Durante uma turnê com o circo, em 1957, Naima participou de uma competição de dança do Teatro Bolshoi. Ela não só venceu o campeonato, como recebeu a honra de ter a sua foto colocada no Hall da fama do famoso balé russo.

Naima passou pela casa de Badia Masabni, mas saiu para ir compor o grupo do Clube Kit Kat (dizem que ela era apreferida de Badia e que saiu por entrar em conflito com as outras bailarinas). Ali conheceu os irmãos Abbas Kamel e Husayn Fawzy, ambos da indústria cinematrográfica. Foram eles que impulsionaram sua carreira como atriz.

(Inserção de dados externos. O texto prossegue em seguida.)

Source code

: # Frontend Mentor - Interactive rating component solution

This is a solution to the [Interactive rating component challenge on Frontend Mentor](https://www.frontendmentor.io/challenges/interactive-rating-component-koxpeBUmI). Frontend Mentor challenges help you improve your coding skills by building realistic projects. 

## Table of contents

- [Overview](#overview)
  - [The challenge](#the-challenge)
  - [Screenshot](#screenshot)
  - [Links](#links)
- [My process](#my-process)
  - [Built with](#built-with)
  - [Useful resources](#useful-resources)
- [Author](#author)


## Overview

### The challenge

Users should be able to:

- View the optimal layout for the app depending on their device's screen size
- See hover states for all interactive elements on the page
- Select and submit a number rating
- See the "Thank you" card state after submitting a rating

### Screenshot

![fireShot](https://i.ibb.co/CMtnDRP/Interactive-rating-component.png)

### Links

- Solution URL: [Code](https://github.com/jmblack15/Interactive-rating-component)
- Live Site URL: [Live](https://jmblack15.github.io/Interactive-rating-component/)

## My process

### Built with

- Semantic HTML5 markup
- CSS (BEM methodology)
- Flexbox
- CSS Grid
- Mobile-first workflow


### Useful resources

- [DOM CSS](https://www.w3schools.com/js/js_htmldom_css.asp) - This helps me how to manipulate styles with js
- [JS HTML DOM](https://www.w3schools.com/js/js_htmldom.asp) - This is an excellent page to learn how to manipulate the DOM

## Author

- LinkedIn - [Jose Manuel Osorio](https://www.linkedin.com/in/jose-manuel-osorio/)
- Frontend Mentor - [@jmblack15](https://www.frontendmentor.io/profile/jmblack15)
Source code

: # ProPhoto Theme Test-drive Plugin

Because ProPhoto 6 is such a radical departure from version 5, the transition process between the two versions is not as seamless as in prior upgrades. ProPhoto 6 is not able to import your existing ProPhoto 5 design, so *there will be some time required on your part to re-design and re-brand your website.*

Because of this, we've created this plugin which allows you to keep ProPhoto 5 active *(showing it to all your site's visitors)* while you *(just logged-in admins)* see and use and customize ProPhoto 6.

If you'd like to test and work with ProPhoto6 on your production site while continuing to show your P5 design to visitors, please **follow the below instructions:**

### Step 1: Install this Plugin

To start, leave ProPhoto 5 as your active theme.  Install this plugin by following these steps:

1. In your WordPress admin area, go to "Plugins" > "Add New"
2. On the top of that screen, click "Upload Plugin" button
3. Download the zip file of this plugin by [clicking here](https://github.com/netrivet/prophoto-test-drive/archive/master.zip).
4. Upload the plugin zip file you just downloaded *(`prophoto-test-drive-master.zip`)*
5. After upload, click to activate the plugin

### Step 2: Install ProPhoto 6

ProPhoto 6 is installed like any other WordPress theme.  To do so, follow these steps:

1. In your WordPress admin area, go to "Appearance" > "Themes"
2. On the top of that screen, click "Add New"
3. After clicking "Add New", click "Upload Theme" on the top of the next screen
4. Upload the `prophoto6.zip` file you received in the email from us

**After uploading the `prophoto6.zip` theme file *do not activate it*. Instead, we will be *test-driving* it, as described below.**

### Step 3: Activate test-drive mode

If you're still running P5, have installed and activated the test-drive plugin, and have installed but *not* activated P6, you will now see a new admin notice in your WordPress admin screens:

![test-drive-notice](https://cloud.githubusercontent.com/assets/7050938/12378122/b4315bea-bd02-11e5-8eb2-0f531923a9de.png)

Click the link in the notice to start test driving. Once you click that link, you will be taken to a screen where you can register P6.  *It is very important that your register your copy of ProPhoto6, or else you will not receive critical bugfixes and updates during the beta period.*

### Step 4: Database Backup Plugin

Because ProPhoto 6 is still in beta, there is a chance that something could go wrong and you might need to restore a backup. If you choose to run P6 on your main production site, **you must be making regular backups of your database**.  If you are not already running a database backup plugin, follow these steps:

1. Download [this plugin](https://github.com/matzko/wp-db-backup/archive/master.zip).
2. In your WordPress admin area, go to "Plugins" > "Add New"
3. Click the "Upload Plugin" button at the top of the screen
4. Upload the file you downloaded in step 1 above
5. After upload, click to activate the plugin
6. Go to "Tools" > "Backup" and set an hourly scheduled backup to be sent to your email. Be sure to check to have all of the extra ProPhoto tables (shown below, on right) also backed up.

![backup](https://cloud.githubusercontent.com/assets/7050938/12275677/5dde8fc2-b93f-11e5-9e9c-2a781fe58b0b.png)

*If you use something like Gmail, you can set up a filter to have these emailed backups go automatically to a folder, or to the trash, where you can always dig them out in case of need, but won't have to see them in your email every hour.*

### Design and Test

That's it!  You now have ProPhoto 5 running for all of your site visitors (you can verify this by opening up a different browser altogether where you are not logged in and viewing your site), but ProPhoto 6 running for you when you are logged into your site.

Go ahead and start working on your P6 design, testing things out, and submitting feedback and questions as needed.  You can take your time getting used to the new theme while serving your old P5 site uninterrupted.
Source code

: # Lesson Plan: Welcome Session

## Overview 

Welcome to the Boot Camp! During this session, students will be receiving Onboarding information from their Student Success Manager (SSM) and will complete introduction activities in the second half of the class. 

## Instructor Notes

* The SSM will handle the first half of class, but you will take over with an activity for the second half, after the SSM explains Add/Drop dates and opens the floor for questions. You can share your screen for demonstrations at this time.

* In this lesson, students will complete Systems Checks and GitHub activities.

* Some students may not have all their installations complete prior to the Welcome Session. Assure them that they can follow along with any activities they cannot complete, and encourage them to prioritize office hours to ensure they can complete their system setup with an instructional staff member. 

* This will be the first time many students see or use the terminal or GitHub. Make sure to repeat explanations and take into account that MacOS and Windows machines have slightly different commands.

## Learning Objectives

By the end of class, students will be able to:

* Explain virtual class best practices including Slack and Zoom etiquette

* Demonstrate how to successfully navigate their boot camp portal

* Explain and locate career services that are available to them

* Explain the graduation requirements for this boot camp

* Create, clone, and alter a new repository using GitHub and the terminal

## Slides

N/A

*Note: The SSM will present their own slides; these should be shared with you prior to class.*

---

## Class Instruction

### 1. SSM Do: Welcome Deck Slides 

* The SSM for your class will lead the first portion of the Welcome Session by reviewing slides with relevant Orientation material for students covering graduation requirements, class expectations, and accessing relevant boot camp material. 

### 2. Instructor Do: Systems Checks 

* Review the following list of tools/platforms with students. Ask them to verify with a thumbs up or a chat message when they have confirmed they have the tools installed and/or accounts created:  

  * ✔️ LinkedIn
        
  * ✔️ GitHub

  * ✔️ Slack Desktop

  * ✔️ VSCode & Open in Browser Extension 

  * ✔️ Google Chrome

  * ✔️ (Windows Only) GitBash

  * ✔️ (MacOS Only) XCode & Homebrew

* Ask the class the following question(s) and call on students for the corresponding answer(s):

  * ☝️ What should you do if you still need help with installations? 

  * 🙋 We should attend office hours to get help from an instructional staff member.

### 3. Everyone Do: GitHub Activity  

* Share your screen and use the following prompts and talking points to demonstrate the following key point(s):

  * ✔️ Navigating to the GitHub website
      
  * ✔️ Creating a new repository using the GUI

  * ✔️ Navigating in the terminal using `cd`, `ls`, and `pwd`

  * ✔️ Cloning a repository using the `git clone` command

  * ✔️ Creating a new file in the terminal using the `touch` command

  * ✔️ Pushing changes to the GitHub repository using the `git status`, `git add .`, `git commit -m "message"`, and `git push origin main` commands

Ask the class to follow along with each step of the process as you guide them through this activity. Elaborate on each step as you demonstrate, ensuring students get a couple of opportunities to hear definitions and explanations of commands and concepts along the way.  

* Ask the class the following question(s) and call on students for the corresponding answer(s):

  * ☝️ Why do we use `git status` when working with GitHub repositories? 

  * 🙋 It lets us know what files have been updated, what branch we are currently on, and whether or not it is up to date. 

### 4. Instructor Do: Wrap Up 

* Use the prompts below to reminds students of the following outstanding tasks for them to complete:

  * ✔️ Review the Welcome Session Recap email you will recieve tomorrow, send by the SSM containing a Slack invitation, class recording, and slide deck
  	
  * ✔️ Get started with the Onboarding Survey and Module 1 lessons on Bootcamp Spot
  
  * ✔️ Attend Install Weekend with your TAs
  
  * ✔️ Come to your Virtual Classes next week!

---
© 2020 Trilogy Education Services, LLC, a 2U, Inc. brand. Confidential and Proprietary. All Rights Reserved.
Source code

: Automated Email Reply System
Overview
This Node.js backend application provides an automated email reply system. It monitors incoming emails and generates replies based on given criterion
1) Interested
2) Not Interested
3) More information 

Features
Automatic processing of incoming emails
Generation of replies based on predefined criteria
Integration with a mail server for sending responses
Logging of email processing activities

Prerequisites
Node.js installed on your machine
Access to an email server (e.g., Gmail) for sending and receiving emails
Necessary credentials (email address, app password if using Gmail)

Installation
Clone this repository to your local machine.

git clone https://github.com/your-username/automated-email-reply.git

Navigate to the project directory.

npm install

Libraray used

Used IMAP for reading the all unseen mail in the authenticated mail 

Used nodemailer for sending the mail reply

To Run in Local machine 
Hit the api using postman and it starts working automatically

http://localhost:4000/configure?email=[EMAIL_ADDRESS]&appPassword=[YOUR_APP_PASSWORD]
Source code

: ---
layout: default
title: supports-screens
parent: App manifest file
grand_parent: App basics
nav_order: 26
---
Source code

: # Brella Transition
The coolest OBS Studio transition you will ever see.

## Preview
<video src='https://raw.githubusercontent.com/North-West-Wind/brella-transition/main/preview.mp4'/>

Seu primeiro papel foi em “Al-Eish wal-Malh” (1949), primeiro filme egípcio em tecnicolor, dirigido por Husayn, com quem Naima foi casada. A bailarina participou de trinta filmes e, na opinião de Hossam Ramzy, uma de suas participações mais marcantes foi em “Tamia Henna” (1957). Acesse o link e veja a apresentação deste filme com snujs.

A dança de Naima Akef explora muito os oitos seguidos de giros ou redondos grandes. Outro diferencial são os chutinhos, arabesques e pernas altas, no estilo atualmente utilizado pela argentina Saida. Assista a esta sugestão de vídeo e note como ela trabalha as pernas. No vídeo abaixo, trecho de um filme, a bailarina interpreta a famosa Aziza.

Naima passou como uma estrela cadente. Nasceu em 1929, na reginão do delta do Nilo, em Tanta, e sua breve vida acabou aos 37 anos, vítima de um câncer.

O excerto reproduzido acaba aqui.